If memory serves this is from Apicius (repeated by the well known Harold McGee), but I thought this was more of a chemistry experiment than something you would actually drink after "transforming" it. --Chinasaur 06:30, 14 March 2006 (UTC)[reply]


What about vomitoriums (vomitoria?) ? The Trolls of Navarone 20:36, 2 Jun 2004 (UTC)

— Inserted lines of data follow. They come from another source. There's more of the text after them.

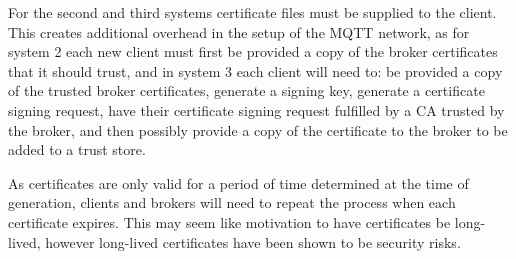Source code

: \documentclass[12pt]{article}
\begin{document}
For the second and third systems certificate files must be supplied to the client. This creates additional overhead in the setup of the MQTT network, as for system 2 each new client must first be provided a copy of the broker certificates that it should trust, and in system 3 each client will need to: be provided a copy of the trusted broker certificates, generate a signing key, generate a certificate signing request, have their certificate signing request fulfilled by a CA trusted by the broker, and then possibly provide a copy of the certificate to the broker to be added to a trust store.\par
As certificates are only valid for a period of time determined at the time of generation, clients and brokers will need to repeat the process when each certificate expires. This may seem like motivation to have certificates be long-lived, however long-lived certificates have been shown to be security risks. 
\end{document}
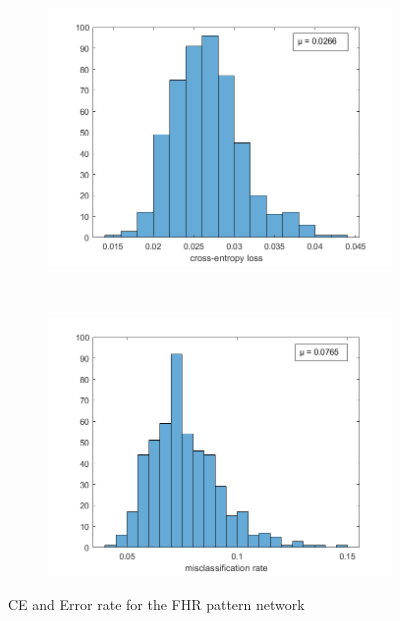 \documentclass[11pt,a4paper]{article}
\begin{document}
\begin{figure}[htb]
  \centering
  \begin{subfigure}[b]{0.48\textwidth}
    \centering
    \includegraphics[width=\textwidth]{figures/CLASS/ce_hist_500.png}
  \end{subfigure}
  ~
  \begin{subfigure}[b]{0.48\textwidth}
    \centering
    \includegraphics[width=\textwidth]{figures/CLASS/misclassification_hist_500.png}
  \end{subfigure}
  \caption{CE and Error rate for the FHR pattern network}
  \label{fig:CLASS_HIST}
\end{figure}
\end{document}
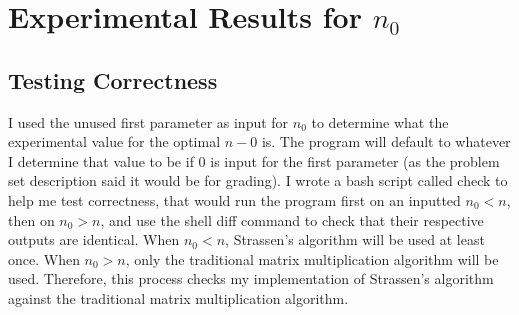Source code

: \documentclass{article}
\begin{document}
\section*{Experimental Results for $n_0$}
\subsection*{Testing Correctness}
I used the unused first parameter as input for $n_0$ to determine what the experimental value for the optimal $n-0$ is. The program will default to whatever I determine that value to be if 0 is input for the first parameter (as the problem set description said it would be for grading). I wrote a bash script called check to help me test correctness, that would run the program first on an inputted $n_0 < n$, then on $n_0 > n$, and use the shell diff command to check that their respective outputs are identical. When $n_0 < n$, Strassen's algorithm will be used at least once. When $n_0 > n$, only the traditional matrix multiplication algorithm will be used. Therefore, this process checks my implementation of Strassen's algorithm against the traditional matrix multiplication algorithm. 
\end{document}
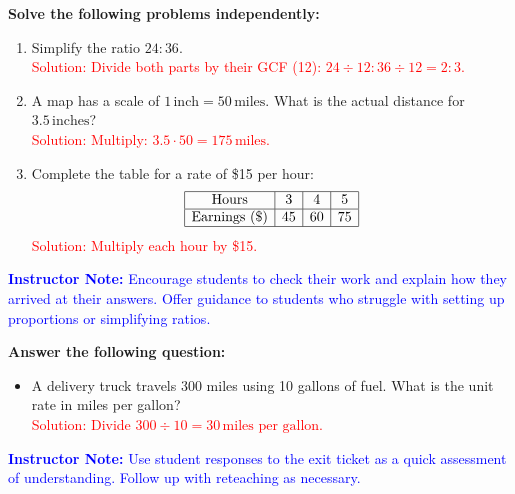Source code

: \documentclass[12pt]{article}
\begin{document}
\begin{tcolorbox}[colframe=black!60, colback=white, 
coltitle=black, colbacktitle=black!15, fonttitle=\bfseries\Large, 
title=Independent Practice, halign title=center, left=10pt, right=10pt, top=10pt, bottom=15pt]
\textbf{Solve the following problems independently:}
\begin{enumerate}[itemsep=3em]
    \item Simplify the ratio \( 24:36 \).\\
    \textcolor{red}{Solution: Divide both parts by their GCF (12): \( 24 \div 12 : 36 \div 12 = 2:3 \).}

    \item A map has a scale of \( 1 \, \text{inch} = 50 \, \text{miles} \). What is the actual distance for \( 3.5 \, \text{inches} \)?\\
    \textcolor{red}{Solution: Multiply: \( 3.5 \cdot 50 = 175 \, \text{miles} \).}

    \item Complete the table for a rate of \$15 per hour:
    \[
    \begin{array}{|c|c|c|c|}
    \hline
    \text{Hours} & 3 & 4 & 5 \\
    \hline
    \text{Earnings (\$)} & 45 & 60 & 75 \\
    \hline
    \end{array}
    \]
    \textcolor{red}{Solution: Multiply each hour by \$15.}
\end{enumerate}

\textcolor{blue}{\textbf{Instructor Note:} Encourage students to check their work and explain how they arrived at their answers. Offer guidance to students who struggle with setting up proportions or simplifying ratios.}
\end{tcolorbox}

\begin{tcolorbox}[colframe=black!60, colback=white, 
coltitle=black, colbacktitle=black!15, fonttitle=\bfseries\Large, 
title=Exit Ticket, halign title=center, left=10pt, right=10pt, top=10pt, bottom=15pt]
\textbf{Answer the following question:}
\begin{itemize}
    \item A delivery truck travels 300 miles using 10 gallons of fuel. What is the unit rate in miles per gallon?\\
    \textcolor{red}{Solution: Divide \( 300 \div 10 = 30 \, \text{miles per gallon} \).}
\end{itemize}

\textcolor{blue}{\textbf{Instructor Note:} Use student responses to the exit ticket as a quick assessment of understanding. Follow up with reteaching as necessary.}
\end{tcolorbox}
\end{document}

What about them? --cprompt 21:15, Jun 2, 2004 (UTC)
They are famous, probably erroneously so. Should there be a redirect to this page? Perhaps more of a note explaining why this feature came to typify the common understanding of roman food? The Trolls of Navarone 15:26, 3 Jun 2004 (UTC)
Good point...I added a bit about vomitoriums, and what they really are (to the best of my knowledge). I'm not really sure how the myth developed, though, other than people just assuming that a word with "vomit" in it has to due with literally vomitting, coupled with the stereotypical excesses of the Roman empire. --cprompt 04:47, Jun 5, 2004 (UTC)
Right now vomitorium redirects to this article. While there should be a note about it here, shouldn't vomitorium itself be about the architectural feature? Or redirect to an article about amphitheaters or roman achitecture? --Logotu 20:34, 25 May 2006 (UTC)[reply]
I agree, vomitorium should be its own article.

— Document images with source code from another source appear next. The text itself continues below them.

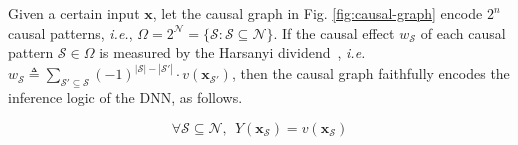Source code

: \begin{theorem}\label{th:harsanyi-faithful}
Given a certain input {\small$\boldsymbol{x}$}, let the causal graph in Fig. \ref{fig:causal-graph} encode {\small$2^n$} causal patterns, \emph{i.e.}, {\small$\Omega=2^{\mathcal{N}}=\{\mathcal{S}: \mathcal{S}\subseteq\mathcal{N}\}$}.
If the causal effect {\small$w_{\mathcal{S}}$} of each causal pattern {\small$\mathcal{S}\in\Omega$} is measured by the Harsanyi dividend~\cite{harsanyi1963simplified}, \emph{i.e.} {\small$w_{\mathcal{S}} \triangleq {\sum}_{\mathcal{S}'\subseteq \mathcal{S}}(-1)^{|\mathcal{S}|-|\mathcal{S}'|}\cdot v(\boldsymbol{x}_{\mathcal{S}'})$}, then the causal graph faithfully encodes the inference logic of the DNN, as follows.
\vspace{-3pt}
\begin{small}
\begin{equation}
    \forall \mathcal{S}\subseteq \mathcal{N},\ \ 
    Y(\boldsymbol{x}_{\mathcal{S}}) = v(\boldsymbol{x}_{\mathcal{S}})
\end{equation}
\end{small}
\end{theorem}
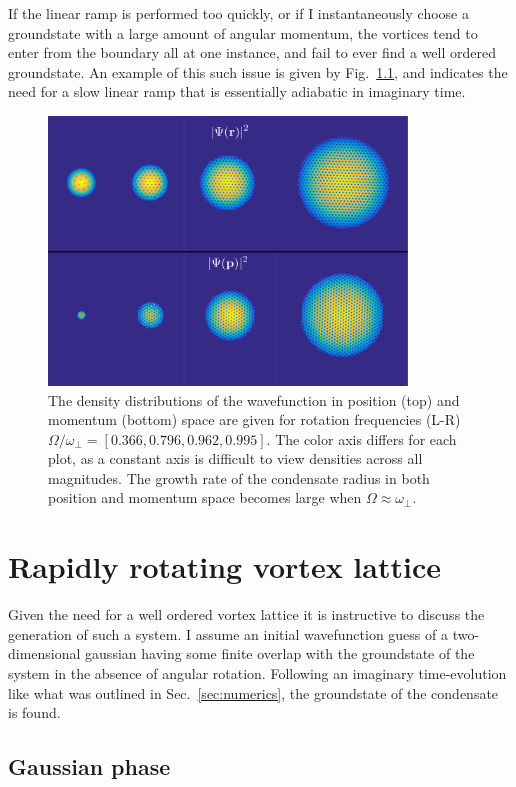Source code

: {If the linear ramp is performed too quickly, or if I instantaneously choose a groundstate with a large amount of angular momentum, the vortices tend to enter from the boundary all at one instance, and fail to ever find a well ordered groundstate. An example of this such issue is given by Fig.~\ref{}, and indicates the need for a slow linear ramp that is essentially adiabatic in imaginary time.

\begin{figure}
    \includegraphics[width=0.85\textwidth]{Images/ch4_vtx/ramp_omega.pdf}
    \caption{The density distributions of the wavefunction in position (top) and momentum (bottom) space are given for rotation frequencies (L-R) $\Omega/\omega_\perp=[0.366,0.796,0.962,0.995]$. The color axis differs for each plot, as a constant axis is difficult to view densities across all magnitudes. The growth rate of the condensate radius in both position and momentum space becomes large when $\Omega \approx \omega_\perp$.}
    \label{fig:malformed_lattice}
\end{figure}

\section{Rapidly rotating vortex lattice}
Given the need for a well ordered vortex lattice it is instructive to discuss the generation of such a system. I assume an initial wavefunction guess of a two-dimensional gaussian having some finite overlap with the groundstate of the system in the absence of angular rotation. Following an imaginary time-evolution like what was outlined in Sec.~\ref{sec:numerics}, the groundstate of the condensate is found.


\subsection{Gaussian phase}

}
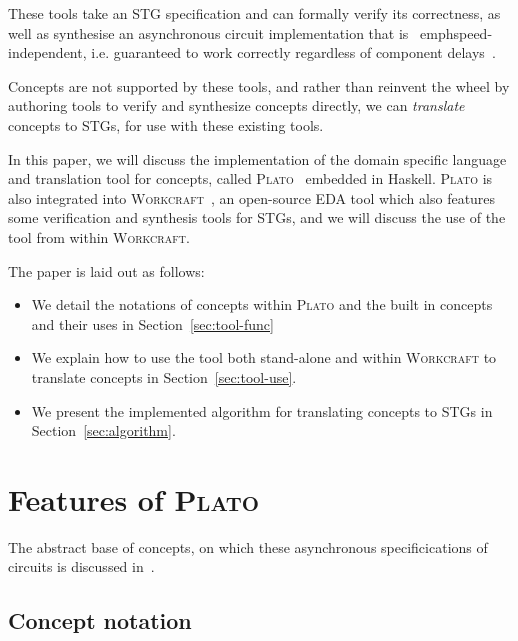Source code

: \documentclass[british,conference,compsoc]{IEEEtran}
\newcommand{\noun}[1]{\textsc{#1}}
\begin{document}
These tools take an STG specification and can formally verify its correctness, 
as well as synthesise an asynchronous circuit implementation that is \
emph{speed-independent}, i.e. guaranteed to work correctly regardless of 
component delays~\cite{Muller_1959_ts}.

Concepts are not supported by these tools, and rather than reinvent the wheel by
authoring tools to verify and synthesize concepts directly, we can 
\emph{translate} concepts to STGs, for use with these existing tools.

In this paper, we will discuss the implementation of the domain specific 
language and translation tool for concepts, called 
\noun{Plato}~\cite{2016_concepts_github} embedded in Haskell. \noun{Plato} is 
also integrated into \noun{Workcraft}~\cite{Workcraft_website}, an open-source 
EDA tool which also features some verification and synthesis tools for STGs, 
and we will discuss the use of the tool from within \noun{Workcraft}.

The paper is laid out as follows:
\vspace{-6mm}
\begin{itemize}
  \item We detail the notations of concepts within \noun{Plato} and the built in
  concepts and their uses in Section~\ref{sec:tool-func}
  \item We explain how to use the tool both stand-alone and within
  \noun{Workcraft} to translate concepts in Section~\ref{sec:tool-use}.
  \item We present the implemented algorithm for translating concepts to STGs
  in Section~\ref{sec:algorithm}.
\end{itemize}

\section{Features of \noun{Plato}\label{sec:tool-func}}

\vspace{-3mm}

The abstract base of concepts, on which these asynchronous specificications of 
circuits is discussed in~\cite{2015_Beaumont_MEMOCODE}.

\vspace{-3mm}

\subsection{Concept notation \label{sub:concept-notation}}
\end{document}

I recall, on a visit to the Roman city of Volubilis in Morocco, finding a "Vomitorium" marked on the floor plan, and it most certainly was not a passage, but something the size and shape of a fireplace, so a good size for a basin. - While we're at it, any news of modern-day "barf basins"? Only recently, I saw a porcelain bowl with handles and a tap mounted at about 1,5 metres above the ground in a restaurant loo in Zell, Germany, and could think of no other purpose for it than as a "vomitorium" (all the more so given that said town is known for booze tourism). --Humphrey20020 09:44, 9 August 2007 (UTC)[reply]

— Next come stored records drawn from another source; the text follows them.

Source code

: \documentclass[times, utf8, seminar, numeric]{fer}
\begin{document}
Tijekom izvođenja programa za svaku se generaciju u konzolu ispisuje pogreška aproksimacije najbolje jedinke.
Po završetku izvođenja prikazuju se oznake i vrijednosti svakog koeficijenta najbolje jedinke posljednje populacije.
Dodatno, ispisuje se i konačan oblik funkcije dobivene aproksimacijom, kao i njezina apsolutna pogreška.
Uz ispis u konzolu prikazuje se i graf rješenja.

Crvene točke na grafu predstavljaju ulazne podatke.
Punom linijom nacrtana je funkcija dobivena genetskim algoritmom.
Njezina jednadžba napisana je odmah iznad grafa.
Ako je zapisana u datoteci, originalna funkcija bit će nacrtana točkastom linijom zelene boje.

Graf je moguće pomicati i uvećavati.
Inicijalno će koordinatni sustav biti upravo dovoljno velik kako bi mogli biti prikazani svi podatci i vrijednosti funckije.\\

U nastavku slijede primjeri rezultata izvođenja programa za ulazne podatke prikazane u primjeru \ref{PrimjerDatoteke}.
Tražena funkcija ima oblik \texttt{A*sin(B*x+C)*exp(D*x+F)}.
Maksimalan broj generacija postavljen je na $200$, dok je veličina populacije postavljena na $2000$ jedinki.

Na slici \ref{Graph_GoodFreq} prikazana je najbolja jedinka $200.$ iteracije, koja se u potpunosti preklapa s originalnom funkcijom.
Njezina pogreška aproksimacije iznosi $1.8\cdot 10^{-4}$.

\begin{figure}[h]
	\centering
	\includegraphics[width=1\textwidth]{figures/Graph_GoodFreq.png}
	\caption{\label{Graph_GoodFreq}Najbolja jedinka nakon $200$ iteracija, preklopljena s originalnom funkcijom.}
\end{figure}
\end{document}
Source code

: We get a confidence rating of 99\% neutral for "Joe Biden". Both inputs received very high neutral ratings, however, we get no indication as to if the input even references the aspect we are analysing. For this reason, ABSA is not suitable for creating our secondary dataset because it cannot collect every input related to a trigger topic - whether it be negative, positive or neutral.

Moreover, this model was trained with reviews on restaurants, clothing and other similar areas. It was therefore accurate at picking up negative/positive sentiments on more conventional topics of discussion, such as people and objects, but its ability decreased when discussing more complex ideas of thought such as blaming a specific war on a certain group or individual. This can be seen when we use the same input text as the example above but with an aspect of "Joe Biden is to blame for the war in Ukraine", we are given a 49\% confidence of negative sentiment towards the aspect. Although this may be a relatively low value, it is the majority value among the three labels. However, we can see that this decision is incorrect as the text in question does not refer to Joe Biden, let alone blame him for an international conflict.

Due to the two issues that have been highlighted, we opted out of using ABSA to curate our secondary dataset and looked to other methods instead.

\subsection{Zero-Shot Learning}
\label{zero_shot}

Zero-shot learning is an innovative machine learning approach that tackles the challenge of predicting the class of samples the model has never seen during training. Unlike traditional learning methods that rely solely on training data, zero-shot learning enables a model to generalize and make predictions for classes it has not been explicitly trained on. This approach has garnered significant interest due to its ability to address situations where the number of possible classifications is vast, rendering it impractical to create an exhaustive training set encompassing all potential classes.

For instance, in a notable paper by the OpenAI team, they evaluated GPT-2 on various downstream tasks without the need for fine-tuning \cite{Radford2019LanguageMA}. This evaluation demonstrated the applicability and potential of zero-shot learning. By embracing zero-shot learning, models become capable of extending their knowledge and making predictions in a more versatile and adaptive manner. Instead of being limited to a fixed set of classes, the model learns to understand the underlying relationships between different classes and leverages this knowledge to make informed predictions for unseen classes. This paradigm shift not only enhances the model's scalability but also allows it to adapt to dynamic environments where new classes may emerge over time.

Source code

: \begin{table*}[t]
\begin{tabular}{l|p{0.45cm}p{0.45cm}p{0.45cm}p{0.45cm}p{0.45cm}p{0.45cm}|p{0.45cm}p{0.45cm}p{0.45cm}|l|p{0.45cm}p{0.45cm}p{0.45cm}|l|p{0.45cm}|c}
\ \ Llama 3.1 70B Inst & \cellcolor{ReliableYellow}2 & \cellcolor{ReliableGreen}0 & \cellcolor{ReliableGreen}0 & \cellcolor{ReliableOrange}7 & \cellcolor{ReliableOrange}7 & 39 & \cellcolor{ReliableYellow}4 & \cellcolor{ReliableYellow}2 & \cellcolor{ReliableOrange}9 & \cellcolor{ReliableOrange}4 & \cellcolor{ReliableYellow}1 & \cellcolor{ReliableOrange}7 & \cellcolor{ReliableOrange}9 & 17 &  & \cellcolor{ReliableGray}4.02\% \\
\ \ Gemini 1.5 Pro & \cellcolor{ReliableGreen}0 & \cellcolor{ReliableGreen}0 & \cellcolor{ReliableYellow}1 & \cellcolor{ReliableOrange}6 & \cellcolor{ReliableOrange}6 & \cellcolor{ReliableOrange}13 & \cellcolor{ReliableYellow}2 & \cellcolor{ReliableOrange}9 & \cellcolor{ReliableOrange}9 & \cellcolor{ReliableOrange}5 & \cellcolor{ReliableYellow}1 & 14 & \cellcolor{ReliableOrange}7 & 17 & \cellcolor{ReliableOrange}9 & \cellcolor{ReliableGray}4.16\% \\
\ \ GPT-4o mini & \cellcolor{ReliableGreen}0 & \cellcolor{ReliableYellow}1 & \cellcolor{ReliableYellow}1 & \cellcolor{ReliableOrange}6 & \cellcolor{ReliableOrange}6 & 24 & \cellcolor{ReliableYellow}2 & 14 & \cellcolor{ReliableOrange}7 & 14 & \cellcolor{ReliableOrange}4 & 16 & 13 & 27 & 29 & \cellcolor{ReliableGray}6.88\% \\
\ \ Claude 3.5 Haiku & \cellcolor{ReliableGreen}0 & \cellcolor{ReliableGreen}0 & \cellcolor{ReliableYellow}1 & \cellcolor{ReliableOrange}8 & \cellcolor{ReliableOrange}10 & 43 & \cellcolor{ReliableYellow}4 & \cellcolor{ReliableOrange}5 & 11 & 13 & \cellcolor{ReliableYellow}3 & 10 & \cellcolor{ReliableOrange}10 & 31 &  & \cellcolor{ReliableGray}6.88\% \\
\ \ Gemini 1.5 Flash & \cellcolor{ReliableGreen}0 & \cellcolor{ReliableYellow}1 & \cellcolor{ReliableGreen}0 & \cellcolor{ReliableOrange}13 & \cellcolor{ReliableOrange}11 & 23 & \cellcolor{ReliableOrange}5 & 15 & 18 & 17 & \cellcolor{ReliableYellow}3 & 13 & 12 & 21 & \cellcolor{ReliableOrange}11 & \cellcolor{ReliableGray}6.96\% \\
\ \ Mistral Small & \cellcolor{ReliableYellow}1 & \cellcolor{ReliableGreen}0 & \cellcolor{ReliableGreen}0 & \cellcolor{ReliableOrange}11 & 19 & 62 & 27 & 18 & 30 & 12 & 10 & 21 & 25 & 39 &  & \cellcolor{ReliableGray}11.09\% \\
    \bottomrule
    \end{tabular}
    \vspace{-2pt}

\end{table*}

List of missing translations in the article:

  • Blutwurst: blood sausage?
  • Meerbarbe: a kind of fish.

Cat 19:45, 4 Jun 2004 (UTC)


Meerbarbe = red mullet, corrected that
Blutwurst : dictionary says blood sausage or black pudding; I think blood sausage is better to use here because as far as i know black pudding is a name for a specific british blood sausage that not everyone knows and "blood sausage" is more descriptive. German Blutwurst often means a specific sausage (which is only lots of clotted blood with pieces of pork fat in it, of course nicely spiced) but it's also used for all sausages made with blood.
Thanks for the vomitorium stuff, i'll add that to the german article
look what i've just found:
http://www.dict.leo.org
it's run by a german university, the best and easiest to use online dictionary i've seen so far. may be the link should be on the translations page
Tenar

I'd like to add the phrase "from eggs to apples" (ab ovo usque ad mala), but in which section? starters or desserts? -- Lisa Paul 20:56, 2 Jul 2004 (UTC)


There are three more as yet untranslated paragraphs in the Bestandteile der Hauptmahlzeit section of the German article. I'll shortly be giving them a go unless anyone else wants to get there first. -- Picapica 19:31, 18 Jul 2004 (UTC)

Those paras now added. -- Picapica 09:55, 31 Jul 2004 (UTC)

Great article, excellent translation! I've done minor idiom tweaking as far as "Table culture", and will be back to do more. Bishonen 17:27, 26 Aug 2004 (UTC)

Returned and copyedited the second half very lightly, too. The semi-mythical or rare practice of deliberately vomiting was mentioned in two places, so I merged the earlier sentence into the "Vomitorium" section at the end. Does anybody know why "the Consul C. Fannius prohibited the consumption of poulards"? It comes a little surprisingly, so it would be neat if the reason could be put in. Bishonen 21:02, 26 Aug 2004 (UTC)

See FANNIA here: Sumptuary_law 201.27.11.202 03:18, 13 July 2006 (UTC)[reply]

Main category

Any objections to moving this and the other articles from Category:Ancient Roman food and drink to Category:Roman cuisine?

Peter Isotalo 12:39, 26 November 2006 (UTC)[reply]

Vesperna

The article says "Traditionally in the morning a breakfast was served, the ientaculum or iantaculum, at noon a small lunch..." Then it mentions that the vesperna disappeared. Is this right? According to this, it says there was a breakfast, a cena, and then a vesperna later in the evening, not a lunch. That jibes with what it says later, that a prandium showed up around noon afterwards, when the cena changed. Clarityfiend 06:59, 8 November 2007 (UTC)[reply]

Squash

How could squash have been typical of Roman cuisine if squashes are a New World crop, and thus would not have been available in Rome in the classical era? What source does this information come from, and what term is "squash" being used to translate?